Mixed pesticide recognition based on three-dimensional fluorescence spectroscopy and a convolutional neural network

Abstract

Kasugamycin, spinosad, and lambda-cyhalothrin are common organic pesticides that are widely used to control and prevent diseases and pests in fruits and vegetables. However, the unreasonable use of pesticides will cause great harm to the natural environment and human health. Pesticides often exist in the form of mixtures in nature. Establishing recognition models for mixed pesticides in large-scale sample testing can provide guidance for further precise analysis and reduce resource waste and time.
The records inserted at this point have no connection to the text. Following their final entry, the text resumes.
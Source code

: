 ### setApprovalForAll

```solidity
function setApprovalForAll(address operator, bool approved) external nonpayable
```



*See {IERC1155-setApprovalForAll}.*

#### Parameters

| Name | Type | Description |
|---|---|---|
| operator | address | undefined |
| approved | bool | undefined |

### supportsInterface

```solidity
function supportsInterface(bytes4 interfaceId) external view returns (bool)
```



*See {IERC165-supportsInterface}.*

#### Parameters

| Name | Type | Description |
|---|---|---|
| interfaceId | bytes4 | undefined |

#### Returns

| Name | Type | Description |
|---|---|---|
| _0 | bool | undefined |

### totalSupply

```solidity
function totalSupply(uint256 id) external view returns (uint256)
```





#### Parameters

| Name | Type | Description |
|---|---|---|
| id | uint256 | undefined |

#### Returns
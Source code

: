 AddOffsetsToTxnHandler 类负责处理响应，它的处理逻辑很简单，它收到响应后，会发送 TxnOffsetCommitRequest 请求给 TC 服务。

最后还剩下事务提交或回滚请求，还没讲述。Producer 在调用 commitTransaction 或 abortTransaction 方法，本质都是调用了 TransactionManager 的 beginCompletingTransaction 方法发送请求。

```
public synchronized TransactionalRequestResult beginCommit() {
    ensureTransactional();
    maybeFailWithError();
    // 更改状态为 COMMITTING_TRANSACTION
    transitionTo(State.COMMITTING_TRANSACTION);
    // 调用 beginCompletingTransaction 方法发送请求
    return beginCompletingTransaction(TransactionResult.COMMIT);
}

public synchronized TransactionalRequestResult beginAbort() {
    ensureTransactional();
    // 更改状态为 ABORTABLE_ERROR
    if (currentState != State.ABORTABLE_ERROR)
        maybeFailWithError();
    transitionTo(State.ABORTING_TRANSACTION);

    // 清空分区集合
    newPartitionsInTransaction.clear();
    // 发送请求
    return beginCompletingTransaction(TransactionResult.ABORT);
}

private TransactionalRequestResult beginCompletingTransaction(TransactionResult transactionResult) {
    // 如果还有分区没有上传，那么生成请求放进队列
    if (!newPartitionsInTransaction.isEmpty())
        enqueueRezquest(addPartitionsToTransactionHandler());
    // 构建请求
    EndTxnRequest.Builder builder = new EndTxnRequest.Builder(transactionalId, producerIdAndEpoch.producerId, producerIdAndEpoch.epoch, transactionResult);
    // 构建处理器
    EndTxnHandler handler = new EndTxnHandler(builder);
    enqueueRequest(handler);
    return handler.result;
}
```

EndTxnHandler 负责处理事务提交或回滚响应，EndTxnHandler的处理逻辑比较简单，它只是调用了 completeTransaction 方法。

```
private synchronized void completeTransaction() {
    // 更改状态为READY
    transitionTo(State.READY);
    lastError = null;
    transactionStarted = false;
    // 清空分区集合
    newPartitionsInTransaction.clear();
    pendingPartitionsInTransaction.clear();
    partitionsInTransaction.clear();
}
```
Therefore, finding a fast and effective identification method for mixed pesticides is of great significance. This paper applies three-dimensional fluorescence spectroscopy to detect mixed pesticides and introduces a convolutional neural network (CNN) model structure based on an improved LeNet-5 to classify mixed pesticides. The input part of the model corresponds to fluorescence spectrum data at excitation wavelengths of 250–306 nm and emission wavelengths of 300–450 nm, and the mixed pesticides are divided into three categories. The research results show that when the learning rate is set to 1 and the number of iterations is 300, the CNN classification model has ideal performance (with a recognition accuracy of 100%) and is superior to the performance of the support vector machine method. This paper provides a certain methodological basis for the rapid identification of mixed pesticides.